Think of constraints as your school/college’s security guard[He would only let students satisfying particular conditions (like having uniform and ID card on and so on) inside the premises of the institute.] or your company’s HR(whose job is to determine whether a candidate fits the company’s requirements or not).
Constraints can be column level or table level. Column level constraints apply to a column, and table level constraints apply to the whole table. Some commonly used constraints are described below:
|NOT NULL||Ensures that a column cannot have a NULL value|
|UNIQUE||Ensures that all values in a column are different|
|PRIMARY KEY||A combination of a |
|FOREIGN KEY||Prevents actions that would destroy links between tables|
|CHECK||Ensures that the values in a column satisfies a specific condition|
|DEFAULT||Sets a default value for a column if no value is specified|
|CREATE INDEX||Used to create and retrieve data from the database very quickly|
The formal definition of primary key goes like: “Primary key is a value which is unique for every record in the table.”. Consider this analogy. Supposedly, a school teacher gives you and your friend a task to collect the details of the students interested in the annual function. You survey the necessary people and make a table containing the names of the people who are interested and their section. Your friend, being the oversmart person he is, collects the name of the students along with the answer to the questions: “How many hours can you devote to practice?” thinking that this will help the teacher shortlist the candidates that are most interested. When you both present your data to the teacher, the teacher instructs you to merge the data . If you both had made the table on SQL, and saved it on the same database, how would you go about merging the tables?

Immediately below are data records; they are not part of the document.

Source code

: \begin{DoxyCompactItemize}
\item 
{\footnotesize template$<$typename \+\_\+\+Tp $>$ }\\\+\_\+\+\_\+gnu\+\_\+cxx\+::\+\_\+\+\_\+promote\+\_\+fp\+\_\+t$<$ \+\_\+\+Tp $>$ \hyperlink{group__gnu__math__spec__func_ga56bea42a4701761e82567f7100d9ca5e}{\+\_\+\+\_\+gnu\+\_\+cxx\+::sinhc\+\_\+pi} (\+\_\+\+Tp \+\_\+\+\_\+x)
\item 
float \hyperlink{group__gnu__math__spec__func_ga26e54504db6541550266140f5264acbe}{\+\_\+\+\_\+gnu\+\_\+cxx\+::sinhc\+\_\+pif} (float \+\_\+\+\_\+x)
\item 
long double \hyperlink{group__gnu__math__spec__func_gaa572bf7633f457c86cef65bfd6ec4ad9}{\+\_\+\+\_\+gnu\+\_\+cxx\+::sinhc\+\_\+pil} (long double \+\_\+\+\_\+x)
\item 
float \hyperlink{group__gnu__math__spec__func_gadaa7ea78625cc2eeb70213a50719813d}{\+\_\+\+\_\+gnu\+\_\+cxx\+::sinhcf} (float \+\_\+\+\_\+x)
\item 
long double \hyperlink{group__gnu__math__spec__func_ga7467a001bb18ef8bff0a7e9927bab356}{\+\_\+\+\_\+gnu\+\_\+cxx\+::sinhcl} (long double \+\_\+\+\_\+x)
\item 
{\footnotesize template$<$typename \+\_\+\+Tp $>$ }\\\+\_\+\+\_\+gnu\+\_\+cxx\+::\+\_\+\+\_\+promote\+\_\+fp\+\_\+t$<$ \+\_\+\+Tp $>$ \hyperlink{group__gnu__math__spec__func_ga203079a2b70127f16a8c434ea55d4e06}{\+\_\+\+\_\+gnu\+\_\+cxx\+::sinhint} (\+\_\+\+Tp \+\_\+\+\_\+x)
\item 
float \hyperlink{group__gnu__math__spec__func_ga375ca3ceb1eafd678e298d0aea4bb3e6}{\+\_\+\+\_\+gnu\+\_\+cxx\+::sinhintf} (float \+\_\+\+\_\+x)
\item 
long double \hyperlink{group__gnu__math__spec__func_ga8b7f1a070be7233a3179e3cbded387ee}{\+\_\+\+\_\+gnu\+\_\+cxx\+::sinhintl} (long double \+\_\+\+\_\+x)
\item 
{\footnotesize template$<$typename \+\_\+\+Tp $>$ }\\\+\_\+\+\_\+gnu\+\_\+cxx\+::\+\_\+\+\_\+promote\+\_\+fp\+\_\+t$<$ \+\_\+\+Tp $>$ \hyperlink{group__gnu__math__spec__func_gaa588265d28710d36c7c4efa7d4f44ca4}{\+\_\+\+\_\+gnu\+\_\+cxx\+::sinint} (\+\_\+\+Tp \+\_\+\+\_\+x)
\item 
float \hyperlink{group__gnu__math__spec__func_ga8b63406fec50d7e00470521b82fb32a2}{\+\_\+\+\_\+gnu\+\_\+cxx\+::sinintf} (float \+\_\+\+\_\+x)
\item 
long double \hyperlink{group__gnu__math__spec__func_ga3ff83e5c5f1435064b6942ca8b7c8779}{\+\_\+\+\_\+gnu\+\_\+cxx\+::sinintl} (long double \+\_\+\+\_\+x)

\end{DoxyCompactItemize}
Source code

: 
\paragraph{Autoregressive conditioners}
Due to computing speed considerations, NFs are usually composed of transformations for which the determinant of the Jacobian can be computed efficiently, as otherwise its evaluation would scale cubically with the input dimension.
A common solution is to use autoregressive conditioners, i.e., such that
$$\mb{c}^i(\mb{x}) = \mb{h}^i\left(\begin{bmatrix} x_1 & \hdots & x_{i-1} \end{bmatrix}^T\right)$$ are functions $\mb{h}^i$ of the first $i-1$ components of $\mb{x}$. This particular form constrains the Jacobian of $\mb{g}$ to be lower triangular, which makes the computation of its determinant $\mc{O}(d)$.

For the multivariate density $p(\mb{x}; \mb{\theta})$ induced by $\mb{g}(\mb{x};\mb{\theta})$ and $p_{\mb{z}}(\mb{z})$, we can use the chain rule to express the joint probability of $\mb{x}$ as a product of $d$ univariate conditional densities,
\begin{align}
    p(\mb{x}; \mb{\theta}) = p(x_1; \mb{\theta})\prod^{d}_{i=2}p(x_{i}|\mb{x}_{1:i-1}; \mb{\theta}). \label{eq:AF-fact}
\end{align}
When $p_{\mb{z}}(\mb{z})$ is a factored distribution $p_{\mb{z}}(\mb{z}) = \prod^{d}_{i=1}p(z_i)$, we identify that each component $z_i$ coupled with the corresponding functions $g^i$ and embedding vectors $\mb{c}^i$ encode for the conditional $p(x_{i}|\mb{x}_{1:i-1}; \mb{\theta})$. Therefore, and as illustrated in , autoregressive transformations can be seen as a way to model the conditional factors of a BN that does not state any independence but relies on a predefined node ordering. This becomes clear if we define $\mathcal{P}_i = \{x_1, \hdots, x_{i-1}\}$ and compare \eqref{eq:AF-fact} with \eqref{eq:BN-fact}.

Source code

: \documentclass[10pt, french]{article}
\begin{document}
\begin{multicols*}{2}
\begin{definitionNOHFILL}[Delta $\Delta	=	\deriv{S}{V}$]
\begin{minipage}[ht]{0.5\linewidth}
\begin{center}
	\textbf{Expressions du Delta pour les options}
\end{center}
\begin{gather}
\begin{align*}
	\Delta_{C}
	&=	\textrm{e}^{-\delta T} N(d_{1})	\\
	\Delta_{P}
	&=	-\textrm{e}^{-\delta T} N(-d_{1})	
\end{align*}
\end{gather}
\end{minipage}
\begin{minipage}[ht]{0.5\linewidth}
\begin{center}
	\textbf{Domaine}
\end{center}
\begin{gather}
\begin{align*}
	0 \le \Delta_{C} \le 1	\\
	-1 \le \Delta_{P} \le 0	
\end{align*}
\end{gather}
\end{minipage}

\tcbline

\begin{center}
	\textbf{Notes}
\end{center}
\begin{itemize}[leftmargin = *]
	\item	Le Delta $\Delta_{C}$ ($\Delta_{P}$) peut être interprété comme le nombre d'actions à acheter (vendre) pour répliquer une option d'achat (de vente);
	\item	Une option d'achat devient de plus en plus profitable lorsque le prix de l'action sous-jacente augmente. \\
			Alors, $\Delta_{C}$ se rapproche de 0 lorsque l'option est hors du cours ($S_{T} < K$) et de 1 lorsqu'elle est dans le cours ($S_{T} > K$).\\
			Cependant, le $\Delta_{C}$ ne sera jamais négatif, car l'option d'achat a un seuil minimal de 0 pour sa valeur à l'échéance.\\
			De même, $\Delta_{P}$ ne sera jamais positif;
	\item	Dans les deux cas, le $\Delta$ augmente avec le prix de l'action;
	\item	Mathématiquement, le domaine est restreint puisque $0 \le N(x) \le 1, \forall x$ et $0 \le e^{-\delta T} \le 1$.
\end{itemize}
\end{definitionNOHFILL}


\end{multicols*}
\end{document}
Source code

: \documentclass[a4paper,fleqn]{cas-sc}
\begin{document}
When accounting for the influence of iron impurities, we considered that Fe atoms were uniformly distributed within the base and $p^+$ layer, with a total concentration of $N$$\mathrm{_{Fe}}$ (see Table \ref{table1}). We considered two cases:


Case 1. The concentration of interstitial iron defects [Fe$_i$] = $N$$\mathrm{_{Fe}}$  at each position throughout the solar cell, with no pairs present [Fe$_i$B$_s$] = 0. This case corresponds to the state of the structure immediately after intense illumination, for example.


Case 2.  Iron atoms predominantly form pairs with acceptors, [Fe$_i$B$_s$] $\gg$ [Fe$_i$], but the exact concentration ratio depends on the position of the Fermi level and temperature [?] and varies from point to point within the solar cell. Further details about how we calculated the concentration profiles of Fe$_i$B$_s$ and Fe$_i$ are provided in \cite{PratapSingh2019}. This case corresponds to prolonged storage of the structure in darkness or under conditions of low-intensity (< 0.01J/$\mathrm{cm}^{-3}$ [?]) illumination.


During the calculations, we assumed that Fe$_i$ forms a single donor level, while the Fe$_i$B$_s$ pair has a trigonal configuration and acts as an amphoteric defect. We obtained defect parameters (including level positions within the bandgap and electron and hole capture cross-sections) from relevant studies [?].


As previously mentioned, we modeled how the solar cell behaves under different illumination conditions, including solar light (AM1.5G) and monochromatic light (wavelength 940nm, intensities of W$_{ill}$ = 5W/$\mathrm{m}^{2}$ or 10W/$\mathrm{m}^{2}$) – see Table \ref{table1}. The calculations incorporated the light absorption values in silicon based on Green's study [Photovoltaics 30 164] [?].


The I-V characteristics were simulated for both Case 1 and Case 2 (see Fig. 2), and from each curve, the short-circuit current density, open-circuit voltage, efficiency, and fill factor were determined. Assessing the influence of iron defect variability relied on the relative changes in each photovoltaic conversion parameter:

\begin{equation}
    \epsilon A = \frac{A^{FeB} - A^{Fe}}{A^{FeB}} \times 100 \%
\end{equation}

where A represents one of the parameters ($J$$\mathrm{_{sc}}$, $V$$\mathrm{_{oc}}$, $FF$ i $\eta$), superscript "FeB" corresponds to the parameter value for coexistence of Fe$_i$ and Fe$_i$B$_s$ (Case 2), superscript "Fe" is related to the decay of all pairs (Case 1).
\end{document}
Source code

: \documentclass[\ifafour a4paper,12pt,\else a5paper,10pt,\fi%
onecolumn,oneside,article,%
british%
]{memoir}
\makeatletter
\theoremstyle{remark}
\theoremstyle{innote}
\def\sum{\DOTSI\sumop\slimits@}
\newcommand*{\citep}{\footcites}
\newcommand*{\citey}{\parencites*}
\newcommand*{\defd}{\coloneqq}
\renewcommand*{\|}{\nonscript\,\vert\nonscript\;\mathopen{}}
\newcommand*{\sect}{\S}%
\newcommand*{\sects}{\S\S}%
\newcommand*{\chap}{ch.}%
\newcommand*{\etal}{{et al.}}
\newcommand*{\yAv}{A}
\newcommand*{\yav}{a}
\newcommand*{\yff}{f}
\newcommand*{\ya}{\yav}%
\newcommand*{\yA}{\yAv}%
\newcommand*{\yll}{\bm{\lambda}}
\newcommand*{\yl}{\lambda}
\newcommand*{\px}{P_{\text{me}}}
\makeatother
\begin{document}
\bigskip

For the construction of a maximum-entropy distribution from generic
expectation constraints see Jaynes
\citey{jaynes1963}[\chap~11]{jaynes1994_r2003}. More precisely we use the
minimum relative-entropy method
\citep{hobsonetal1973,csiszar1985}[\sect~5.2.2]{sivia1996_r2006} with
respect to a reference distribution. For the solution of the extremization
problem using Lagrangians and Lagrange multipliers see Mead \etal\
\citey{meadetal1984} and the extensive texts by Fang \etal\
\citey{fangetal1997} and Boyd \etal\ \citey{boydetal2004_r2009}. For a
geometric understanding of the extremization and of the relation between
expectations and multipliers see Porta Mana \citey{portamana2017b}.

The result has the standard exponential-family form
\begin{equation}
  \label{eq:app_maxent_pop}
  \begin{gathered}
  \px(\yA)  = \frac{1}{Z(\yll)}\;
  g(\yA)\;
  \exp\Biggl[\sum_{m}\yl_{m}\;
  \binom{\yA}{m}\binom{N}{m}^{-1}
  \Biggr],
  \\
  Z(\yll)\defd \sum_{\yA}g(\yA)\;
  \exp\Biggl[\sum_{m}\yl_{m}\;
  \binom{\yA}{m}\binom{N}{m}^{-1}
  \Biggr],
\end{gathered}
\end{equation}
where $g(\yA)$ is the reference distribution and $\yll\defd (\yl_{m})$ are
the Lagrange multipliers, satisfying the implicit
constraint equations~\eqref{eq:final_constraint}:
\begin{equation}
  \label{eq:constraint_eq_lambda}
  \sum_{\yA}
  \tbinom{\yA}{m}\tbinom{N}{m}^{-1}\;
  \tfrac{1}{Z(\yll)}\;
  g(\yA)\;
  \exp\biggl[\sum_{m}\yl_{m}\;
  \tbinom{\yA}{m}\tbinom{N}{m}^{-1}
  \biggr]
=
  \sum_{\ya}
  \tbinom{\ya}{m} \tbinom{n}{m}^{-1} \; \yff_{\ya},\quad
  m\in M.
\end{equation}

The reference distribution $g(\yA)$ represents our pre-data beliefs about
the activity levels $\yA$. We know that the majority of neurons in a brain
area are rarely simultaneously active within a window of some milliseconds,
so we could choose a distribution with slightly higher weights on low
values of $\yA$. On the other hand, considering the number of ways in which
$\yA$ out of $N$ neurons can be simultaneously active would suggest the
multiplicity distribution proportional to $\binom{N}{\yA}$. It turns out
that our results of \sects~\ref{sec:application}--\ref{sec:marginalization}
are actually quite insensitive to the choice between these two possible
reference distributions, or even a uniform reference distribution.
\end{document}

One of the simplest approach would be to use a field common to both the tables and initiate the merge(you will be learning about this later on during the course). The obvious choice for for this common field is the student name, as this parameter is common to the tables made by both of you. In practice, we call this common field the primary key. We can define a primary key,along with several other constraints we learned earlier in the example used earlier like this:
create database CodevitaLive; create table Courses(id integer not null, title varchar(100),price integer default 0,cohortsize integer,primary key(id),unique(title),check (cohortsize>2)); insert into Courses(id, title,price,cohortsize) values(1, "HYP101",6000,100); insert into Courses(id, title,price,cohortsize) values(2, "DSF",4000,50); insert into Courses(id, title,price,cohortsize) values(3, "Quantum Leap",10000,10); insert into Courses(id, title,price,cohortsize) values(4, "Bon Voyage",450,10000); select * from Courses where price<2000 and cohortsize>100; select "The courses whose price is above 2000 and cohort size below 100 are displayed above"; select "The courses whose price is more than 5000 or cohort size below 15 displayed below"; --the above method can be used to display text select * from Courses where price>5000 or cohortsize<15;
Try tweaking around the values and notice the use of the constraints that we deployed. We would use the other constraints later on during the course.
Create a database named matriculation exam and a table containing your name. Insert 6 subjects into the table along with your marks. You can either use MySQL (install MySQL by referring to this video).or use this online compiler. The primary key should be your name and an unique constraint should be set for the subjects. The marks inserted should be below 100 and the default marks should be 34.